One way is to query index and whenever we get a domain record, we can pass it to the pipeline, this is exactly how
cmoncrawl.integrations.middleware.synchronized.query_and_extract()
works. This works great when we use Gateway DAO,
as the querying index takes about the same time as downloading/extracting. This is how we can do it:
from typing import Any, Dict
from bs4 import BeautifulSoup
from cmoncrawl.aggregator.gateway_query import GatewayAggregator
from cmoncrawl.processor.pipeline.extractor import BaseExtractor
from cmoncrawl.processor.pipeline.pipeline import ProcessorPipeline
from cmoncrawl.processor.pipeline.downloader import AsyncDownloader
from cmoncrawl.processor.pipeline.router import Router
from cmoncrawl.processor.pipeline.streamer import StreamerFileJSON
from cmoncrawl.common.loggers import all_purpose_logger
from cmoncrawl.common.types import MatchType, PipeMetadata
from cmoncrawl.middleware.synchronized import query_and_extract
from cmoncrawl.processor.dao.s3 import S3Dao
from pathlib import Path
class YourCustomExtractor(BaseExtractor):
def extract_soup(self, soup: BeautifulSoup, metadata: PipeMetadata) -> Dict[str, Any] | None:
return {"title": "Dummy"}
your_custom_extractor = YourCustomExtractor()
# We register our custom extractor to the router
router = Router()
router.load_extractor("ext", your_custom_extractor)
router.register_route("ext", ".*bbc.com.*")
streamer = StreamerFileJSON(Path("extracted"), max_directory_size=1000, max_file_size=100)
async with S3Dao(aws_profile="dev") as dao:
downloader = AsyncDownloader(dao)
pipeline = ProcessorPipeline(downloader=downloader, router=router, outstreamer=streamer)
index_agg = GatewayAggregator(
urls=["bbc.com"],
match_type=MatchType.DOMAIN,
limit=1000,
)
processed_urls = await query_and_extract(index_agg, pipeline)
Query records and then extract
The otherway is to query index for all records and download/extract them afterwards.
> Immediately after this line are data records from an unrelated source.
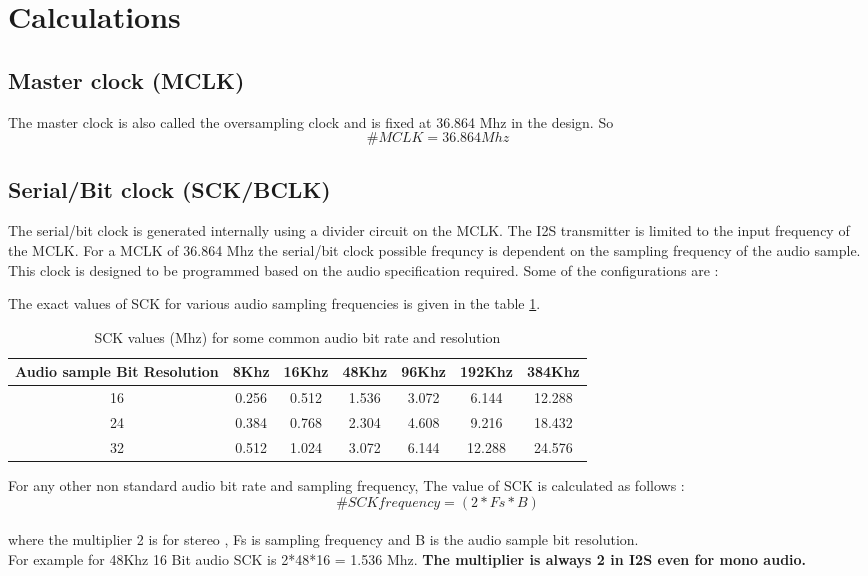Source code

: \documentclass[12pt,a4paper]{report}
\begin{document}


\section{Calculations} 


\subsection{Master clock (MCLK)}
The master clock is also called the oversampling clock and is fixed at 36.864 Mhz in the design. So
 \[\textbf{\# }  MCLK = 36.864 Mhz \]

\subsection{Serial/Bit clock (SCK/BCLK)}
The serial/bit clock is generated internally using a divider circuit on the MCLK. The I2S transmitter is limited to the input frequency of the MCLK. For a MCLK of 36.864 Mhz the serial/bit clock possible frequncy is dependent on the sampling frequency of  the audio sample. This clock is designed to be programmed based on the audio specification required. Some of the configurations are :

The exact values of SCK for various audio sampling frequencies is given in the table \ref{tab:SCK}.
\begin{table} 
\begin{center}
\begin{tabular}{|c|c|c|c|c|c|c| } 
 \hline
Audio sample Bit Resolution  &  8Khz &  16Khz  &  48Khz  &  96Khz & 192Khz & 384Khz \\ 
\hline
16 &  0.256   &  0.512  &   1.536  & 3.072 &  6.144   & 12.288 \\
 \hline
24 &  0.384    & 0.768   &  2.304  &  4.608  & 9.216  &  18.432 \\
 \hline
32   & 0.512   &  1.024  &   3.072 &   6.144  &  12.288  & 24.576 \\
 \hline
\end{tabular}
\caption{\label{tab:SCK} SCK values (Mhz) for some common audio bit rate and resolution}
\end{center}
\end{table}

For any other non standard audio bit rate and sampling frequency, The value of SCK is calculated as follows :
\\
 \[\textbf{\# }  SCK frequency = (2*Fs*B )\]
\\
where the multiplier 2 is for stereo , Fs is sampling frequency and B is the audio sample bit resolution.
\\For example for 48Khz 16 Bit audio SCK is 2*48*16 = 1.536 Mhz.
\textbf{The multiplier is always 2 in I2S even for mono audio.}
\end{document}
This approach works great with Athena as the query takes around 1-2 minutes. With this approach we can than abuse both multiprocessing to process and asyncio queues to download the data faster. This is how we can do it:
from cmoncrawl.aggregator.athena_query import AthenaAggregator
from cmoncrawl.common.types import MatchType
from typing import Any, Dict
from bs4 import BeautifulSoup
from cmoncrawl.aggregator.gateway_query import GatewayAggregator
from cmoncrawl.processor.pipeline.extractor import BaseExtractor
from cmoncrawl.processor.pipeline.pipeline import ProcessorPipeline
from cmoncrawl.processor.pipeline.downloader import AsyncDownloader
from cmoncrawl.processor.pipeline.router import Router
from cmoncrawl.processor.pipeline.streamer import StreamerFileJSON
from cmoncrawl.common.loggers import all_purpose_logger
from cmoncrawl.common.types import MatchType, PipeMetadata
from cmoncrawl.middleware.synchronized import extract
from cmoncrawl.processor.dao.s3 import S3Dao
from pathlib import Path
# Query
records = []
async with AthenaAggregator(urls=["bbc.com"],
match_type=MatchType.DOMAIN,
limit=1000,
bucket_name="test-dev-cmoncrawl",
aws_profile="dev"
) as agg:
async for record in agg:
records.append(record)
#Then extract
class YourCustomExtractor(BaseExtractor):
def extract_soup(self, soup: BeautifulSoup, metadata: PipeMetadata) -> Dict[str, Any] | None:
return {"title": "Dummy"}
your_custom_extractor = YourCustomExtractor()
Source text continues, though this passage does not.